O ONS ainda citou comprometimento das margens de estabilidade de tensão na região Nordeste, com elevado risco de colapso de tensão em caso de contingências, e fator de potência e suporte de reativos inadequados para sustentar os níveis de tensão exigidos.
Além disso, foi apontada ausência de reforços estruturantes previstos no curto prazo no Plano de Outorgas de Transmissão de Energia Elétrica (POTEE) capazes de mitigar esses problemas no horizonte de conexão pretendido.
“A necessidade de limitação dos fluxos ocasiona restrição de geração nas usinas localizadas nos estados do Rio Grande do Norte, Paraíba, Pernambuco e Ceará. As restrições associadas a esses fluxos permanecem até 2028, uma vez que não há alteração significativa na rede de transmissão para a região”, disse o operador, que também ponderou a necessidade de cortes de geração (curtailment) de renováveis para mitigar sobrecargas.
De acordo com o operador, uma das soluções estruturais para eliminar os problemas citados é a implantação da subestação Morada Nova e de obras associadas, licitadas no lote 3 do primeiro leilão de transmissão de 2024 outorgadas à Eletrobras, com prazo contratual estabelecido para entrada em operação até 30 de junho de 2029 – um ano depois da conexão dos ativos da Casa dos Ventos.
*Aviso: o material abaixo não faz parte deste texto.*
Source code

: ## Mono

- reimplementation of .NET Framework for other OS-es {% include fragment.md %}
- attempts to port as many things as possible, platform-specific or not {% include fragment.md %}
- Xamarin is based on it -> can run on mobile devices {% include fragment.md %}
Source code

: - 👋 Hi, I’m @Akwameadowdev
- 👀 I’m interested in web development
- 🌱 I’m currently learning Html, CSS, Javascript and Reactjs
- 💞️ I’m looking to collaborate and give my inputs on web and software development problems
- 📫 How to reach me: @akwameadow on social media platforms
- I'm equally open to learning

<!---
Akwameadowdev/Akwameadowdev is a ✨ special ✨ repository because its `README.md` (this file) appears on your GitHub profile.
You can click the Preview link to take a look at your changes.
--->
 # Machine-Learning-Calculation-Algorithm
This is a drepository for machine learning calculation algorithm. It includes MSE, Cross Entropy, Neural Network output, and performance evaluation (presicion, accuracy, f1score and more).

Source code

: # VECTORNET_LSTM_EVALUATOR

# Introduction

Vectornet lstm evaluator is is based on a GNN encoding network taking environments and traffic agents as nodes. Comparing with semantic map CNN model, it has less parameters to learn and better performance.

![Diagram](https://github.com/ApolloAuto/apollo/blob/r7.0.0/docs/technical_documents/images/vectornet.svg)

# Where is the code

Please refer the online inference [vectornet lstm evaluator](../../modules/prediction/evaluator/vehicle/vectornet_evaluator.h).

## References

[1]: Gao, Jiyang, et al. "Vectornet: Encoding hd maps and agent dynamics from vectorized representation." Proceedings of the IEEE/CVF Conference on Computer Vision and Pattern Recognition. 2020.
“No entanto, persistem restrições de estabilidade de tensão e dinâmica no eixo não equacionadas por empreendimentos já outorgados. Isso significa que, no âmbito do POTEE vigente, inexiste reforço estrutural de curto prazo capaz de viabilizar o atendimento das cargas de 1,0–1,2 GW nos pontos solicitados, sendo necessário aguardar a implementação de novas soluções de planejamento (eventualmente a serem propostas a partir das discussões regulatórias em curso) para possibilitar acesso seguro a esses grandes consumidores”, destacou o Operador.
O que disse a EPE?
Em outubro de 2024, a Empresa de Pesquisa Energética (EPE) elaborou estudo sobre conexão à rede de transmissão, destacando que o Nordeste já teria margem para receber até 8,35 GW em conexão de grandes projetos consumidores, como plantas de hidrogênio e data centers.
Contudo, a Aneel destacou em seu processo que a EPE deixou claro que tais margens possuem “caráter meramente informativo e que não substituem um processo de acesso em que todas as condições de acesso são detalhadas”. Para a autarquia, a EPE disse que um estudo de acesso aprofundado, a cargo do ONS, seria imprescindível para avaliar com segurança a conexão de cargas expressivas e que as premissas de estudo a serem consideradas pelo Operador “podem levar a resultados bastante distintos na fase de solicitação de acesso”.
Argumentos da Casa dos Ventos
Depois de receber a negativa do ONS, a companhia pediu revisão do operador, apresentando manifestações técnicas complementares elaboradas com suporte de consultorias, mas obteve a mesma resposta negativa.
A empresa ainda solicitou, em caráter liminar, que o ONS disponibilizasse a íntegra dos estudos realizados para embasar os pareceres, argumentando que a ausência de acesso a essas informações comprometia seu direito de defesa e a compreensão das restrições apontadas.
“Houve gravíssima não disponibilização, pelo ONS, da totalidade das informações solicitadas, o que, além de afrontar o dever legal e regulamentar de transparência e motivação, simplesmente impediu a reprodução das análises realizadas”, justificou a companhia em seu recurso.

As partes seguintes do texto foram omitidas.